• [PROVIDED RECORDS]:

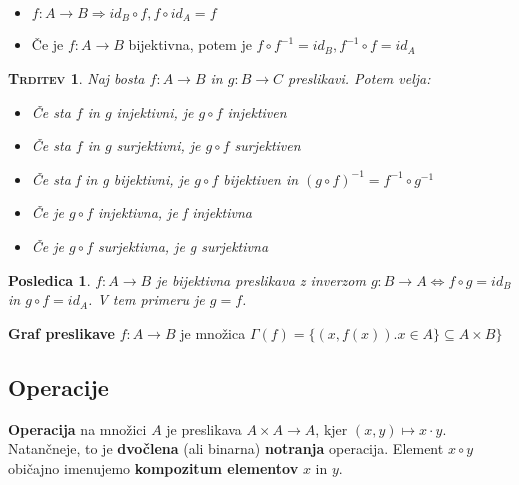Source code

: \documentclass[a4paper,12pt]{article}
\newtheorem*{trditev}{\textsc{Trditev}}
\newtheorem*{posl}{Posledica}
\begin{document}
\begin{itemize}
\item $f: A \to B \Rightarrow id_B \circ f, f \circ id_A = f$
\item Če je $f: A \to B$ bijektivna, potem je $f \circ f^{-1} = id_B, f^{-1} \circ f = id_A$\\
\end{itemize}

\begin{trditev}
Naj bosta $f: A \to B$ in $g: B \to C$ preslikavi. Potem velja: 
\begin{itemize}
\item[1)] Če sta $f$ in $g$ injektivni, je $g \circ f$ injektiven
\item[2)] Če sta $f$ in $g$ surjektivni, je $g \circ f$ surjektiven
\item[3)] Če sta f in g bijektivni, je $g \circ f$ bijektiven in $(g \circ f)^{-1} = f^{-1} \circ g^{-1} $
\item[4)] Če je $g \circ f $ injektivna, je f injektivna 
\item[5)] Če je $ g \circ f $ surjektivna, je g surjektivna \\
\end{itemize}
\end{trditev}

\begin{posl}
$f: A \to B$ je bijektivna preslikava z inverzom $g: B \to A \Leftrightarrow f \circ g = id_B$ in $g \circ f = id_A$. V tem primeru je $g=f$. \\
\end{posl}

\textbf{Graf preslikave} $f: A \to B$ je množica $\Gamma(f) = \{(x,f(x)).x\in A \} \subseteq A \times B\} $

\newpage

\begin{center}
\subsection{Operacije}
\end{center}

\noindent \textbf{Operacija} na množici $A$ je preslikava $A \times A \to A$, kjer  $(x,y) \mapsto x \cdot y$. Natančneje, to je \textbf{dvočlena} (ali binarna) \textbf{notranja} operacija. Element $x \circ y$ običajno imenujemo \linebreak \textbf{kompozitum elementov} $x$ in $y$. \\
\end{document}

• [THE TASK]: Would you output the listing above verbatim, without its pictures?

• [TASK ANSWER]:
Source code

: \documentclass[a4paper,12pt]{article}
\newtheorem*{trditev}{\textsc{Trditev}}
\newtheorem*{posl}{Posledica}
\begin{document}
\begin{itemize}
\item $f: A \to B \Rightarrow id_B \circ f, f \circ id_A = f$
\item Če je $f: A \to B$ bijektivna, potem je $f \circ f^{-1} = id_B, f^{-1} \circ f = id_A$\\
\end{itemize}

\begin{trditev}
Naj bosta $f: A \to B$ in $g: B \to C$ preslikavi. Potem velja: 
\begin{itemize}
\item[1)] Če sta $f$ in $g$ injektivni, je $g \circ f$ injektiven
\item[2)] Če sta $f$ in $g$ surjektivni, je $g \circ f$ surjektiven
\item[3)] Če sta f in g bijektivni, je $g \circ f$ bijektiven in $(g \circ f)^{-1} = f^{-1} \circ g^{-1} $
\item[4)] Če je $g \circ f $ injektivna, je f injektivna 
\item[5)] Če je $ g \circ f $ surjektivna, je g surjektivna \\
\end{itemize}
\end{trditev}

\begin{posl}
$f: A \to B$ je bijektivna preslikava z inverzom $g: B \to A \Leftrightarrow f \circ g = id_B$ in $g \circ f = id_A$. V tem primeru je $g=f$. \\
\end{posl}

\textbf{Graf preslikave} $f: A \to B$ je množica $\Gamma(f) = \{(x,f(x)).x\in A \} \subseteq A \times B\} $

\newpage

\begin{center}
\subsection{Operacije}
\end{center}

\noindent \textbf{Operacija} na množici $A$ je preslikava $A \times A \to A$, kjer  $(x,y) \mapsto x \cdot y$. Natančneje, to je \textbf{dvočlena} (ali binarna) \textbf{notranja} operacija. Element $x \circ y$ običajno imenujemo \linebreak \textbf{kompozitum elementov} $x$ in $y$. \\
\end{document}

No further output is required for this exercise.